Exercise requirements
When the string "with" is part of a line below, that line should be copied.

::: Data to examine

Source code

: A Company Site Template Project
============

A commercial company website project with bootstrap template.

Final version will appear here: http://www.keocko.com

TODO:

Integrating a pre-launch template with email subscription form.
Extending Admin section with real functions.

::::::

Answer to this problem
A commercial company website project with bootstrap template.
Integrating a pre-launch template with email subscription form.
Extending Admin section with real functions.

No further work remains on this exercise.